▶ **About this exercise**: Make an exact copy of the records below. Include every line.
[Start of section]
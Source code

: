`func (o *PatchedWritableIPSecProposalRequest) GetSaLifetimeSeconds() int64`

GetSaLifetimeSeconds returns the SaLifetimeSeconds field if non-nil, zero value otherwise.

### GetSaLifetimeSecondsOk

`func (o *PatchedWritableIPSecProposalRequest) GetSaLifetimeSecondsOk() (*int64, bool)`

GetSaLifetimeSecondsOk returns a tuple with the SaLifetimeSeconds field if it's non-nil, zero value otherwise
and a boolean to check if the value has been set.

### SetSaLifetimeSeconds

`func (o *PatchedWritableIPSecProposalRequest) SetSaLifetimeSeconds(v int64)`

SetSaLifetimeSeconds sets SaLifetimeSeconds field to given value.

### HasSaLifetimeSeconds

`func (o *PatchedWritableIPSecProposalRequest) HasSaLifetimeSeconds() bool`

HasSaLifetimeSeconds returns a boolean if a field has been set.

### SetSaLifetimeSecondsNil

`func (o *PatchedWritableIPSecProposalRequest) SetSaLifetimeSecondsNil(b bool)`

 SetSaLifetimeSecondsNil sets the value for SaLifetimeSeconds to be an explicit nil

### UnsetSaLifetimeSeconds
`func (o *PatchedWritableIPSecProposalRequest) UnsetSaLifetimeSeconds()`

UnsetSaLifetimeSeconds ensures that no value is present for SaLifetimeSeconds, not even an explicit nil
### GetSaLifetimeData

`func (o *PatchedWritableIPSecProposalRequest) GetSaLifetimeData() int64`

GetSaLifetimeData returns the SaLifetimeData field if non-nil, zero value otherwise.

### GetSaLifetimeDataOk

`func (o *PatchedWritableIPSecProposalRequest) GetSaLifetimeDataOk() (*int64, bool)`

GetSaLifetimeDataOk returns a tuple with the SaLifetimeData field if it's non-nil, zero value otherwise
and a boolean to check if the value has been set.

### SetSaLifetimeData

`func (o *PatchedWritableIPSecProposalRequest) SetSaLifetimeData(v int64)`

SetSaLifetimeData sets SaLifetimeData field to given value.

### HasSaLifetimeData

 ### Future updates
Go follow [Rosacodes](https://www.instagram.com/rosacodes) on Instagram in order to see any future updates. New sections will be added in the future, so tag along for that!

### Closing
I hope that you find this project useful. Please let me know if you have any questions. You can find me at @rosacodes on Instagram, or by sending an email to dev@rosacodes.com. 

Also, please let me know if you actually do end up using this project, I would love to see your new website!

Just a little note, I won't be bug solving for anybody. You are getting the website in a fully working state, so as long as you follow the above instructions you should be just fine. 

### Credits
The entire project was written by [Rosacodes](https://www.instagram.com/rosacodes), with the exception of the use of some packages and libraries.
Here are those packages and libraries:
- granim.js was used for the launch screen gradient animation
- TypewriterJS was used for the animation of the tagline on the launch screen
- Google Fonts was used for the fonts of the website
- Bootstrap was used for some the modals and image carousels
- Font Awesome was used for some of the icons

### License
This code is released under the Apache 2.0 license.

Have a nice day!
[End of section]
▶ **Result**:
Source code

:`func (o *PatchedWritableIPSecProposalRequest) GetSaLifetimeSeconds() int64`

GetSaLifetimeSeconds returns the SaLifetimeSeconds field if non-nil, zero value otherwise.

### GetSaLifetimeSecondsOk

`func (o *PatchedWritableIPSecProposalRequest) GetSaLifetimeSecondsOk() (*int64, bool)`

GetSaLifetimeSecondsOk returns a tuple with the SaLifetimeSeconds field if it's non-nil, zero value otherwise
and a boolean to check if the value has been set.

### SetSaLifetimeSeconds

`func (o *PatchedWritableIPSecProposalRequest) SetSaLifetimeSeconds(v int64)`

SetSaLifetimeSeconds sets SaLifetimeSeconds field to given value.

### HasSaLifetimeSeconds

`func (o *PatchedWritableIPSecProposalRequest) HasSaLifetimeSeconds() bool`

HasSaLifetimeSeconds returns a boolean if a field has been set.

### SetSaLifetimeSecondsNil

`func (o *PatchedWritableIPSecProposalRequest) SetSaLifetimeSecondsNil(b bool)`

 SetSaLifetimeSecondsNil sets the value for SaLifetimeSeconds to be an explicit nil

### UnsetSaLifetimeSeconds
`func (o *PatchedWritableIPSecProposalRequest) UnsetSaLifetimeSeconds()`

UnsetSaLifetimeSeconds ensures that no value is present for SaLifetimeSeconds, not even an explicit nil
### GetSaLifetimeData

`func (o *PatchedWritableIPSecProposalRequest) GetSaLifetimeData() int64`

GetSaLifetimeData returns the SaLifetimeData field if non-nil, zero value otherwise.

### GetSaLifetimeDataOk

`func (o *PatchedWritableIPSecProposalRequest) GetSaLifetimeDataOk() (*int64, bool)`

GetSaLifetimeDataOk returns a tuple with the SaLifetimeData field if it's non-nil, zero value otherwise
and a boolean to check if the value has been set.

### SetSaLifetimeData

`func (o *PatchedWritableIPSecProposalRequest) SetSaLifetimeData(v int64)`

SetSaLifetimeData sets SaLifetimeData field to given value.

### HasSaLifetimeData

 ### Future updates
Go follow [Rosacodes](https://www.instagram.com/rosacodes) on Instagram in order to see any future updates. New sections will be added in the future, so tag along for that!

### Closing
I hope that you find this project useful. Please let me know if you have any questions. You can find me at @rosacodes on Instagram, or by sending an email to dev@rosacodes.com. 

Also, please let me know if you actually do end up using this project, I would love to see your new website!

Just a little note, I won't be bug solving for anybody. You are getting the website in a fully working state, so as long as you follow the above instructions you should be just fine. 

### Credits
The entire project was written by [Rosacodes](https://www.instagram.com/rosacodes), with the exception of the use of some packages and libraries.
Here are those packages and libraries:
- granim.js was used for the launch screen gradient animation
- TypewriterJS was used for the animation of the tagline on the launch screen
- Google Fonts was used for the fonts of the website
- Bootstrap was used for some the modals and image carousels
- Font Awesome was used for some of the icons

### License
This code is released under the Apache 2.0 license.

Have a nice day!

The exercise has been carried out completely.